DATA TO EXAMINE:
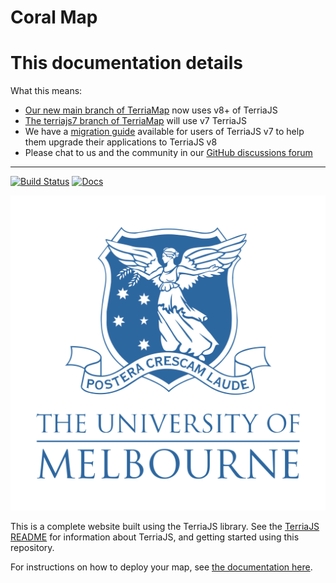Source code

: Coral Map
==========

# This documentation details 
What this means:
- [Our new main branch of TerriaMap](https://github.com/TerriaJS/TerriaMap/tree/main) now uses v8+ of TerriaJS
- [The terriajs7 branch of TerriaMap](https://github.com/TerriaJS/TerriaMap/tree/terriajs7) will use v7 TerriaJS
- We have a [migration guide](https://docs.terria.io/guide/contributing/migration-guide/) available for users of TerriaJS v7 to help them upgrade their applications to TerriaJS v8
- Please chat to us and the community in our [GitHub discussions forum](https://github.com/TerriaJS/terriajs/discussions)

-------------------

[![Build Status](https://github.com/TerriaJS/TerriaMap/actions/workflows/ci.yml/badge.svg?branch=main&event=push)](https://github.com/TerriaJS/TerriaMap/actions/workflows/ci.yml) [![Docs](https://img.shields.io/badge/docs-online-blue.svg)](https://docs.terria.io/)

![Unimelb logo](deployment/unimelb-logo.png "Unimelb logo")

This is a complete website built using the TerriaJS library. See the [TerriaJS README](https://github.com/TerriaJS/TerriaJS) for information about TerriaJS, and getting started using this repository.



For instructions on how to deploy your map, see [the documentation here](doc/deploying/deploying-to-aws.md).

WORK TASK: A faithful copy of every record is required, with no pictures included.

EXERCISE ANSWER:
Source code

: Coral Map
==========

# This documentation details 
What this means:
- [Our new main branch of TerriaMap](https://github.com/TerriaJS/TerriaMap/tree/main) now uses v8+ of TerriaJS
- [The terriajs7 branch of TerriaMap](https://github.com/TerriaJS/TerriaMap/tree/terriajs7) will use v7 TerriaJS
- We have a [migration guide](https://docs.terria.io/guide/contributing/migration-guide/) available for users of TerriaJS v7 to help them upgrade their applications to TerriaJS v8
- Please chat to us and the community in our [GitHub discussions forum](https://github.com/TerriaJS/terriajs/discussions)

-------------------

[![Build Status](https://github.com/TerriaJS/TerriaMap/actions/workflows/ci.yml/badge.svg?branch=main&event=push)](https://github.com/TerriaJS/TerriaMap/actions/workflows/ci.yml) [![Docs](https://img.shields.io/badge/docs-online-blue.svg)](https://docs.terria.io/)

![Unimelb logo](deployment/unimelb-logo.png "Unimelb logo")

This is a complete website built using the TerriaJS library. See the [TerriaJS README](https://github.com/TerriaJS/TerriaJS) for information about TerriaJS, and getting started using this repository.



For instructions on how to deploy your map, see [the documentation here](doc/deploying/deploying-to-aws.md).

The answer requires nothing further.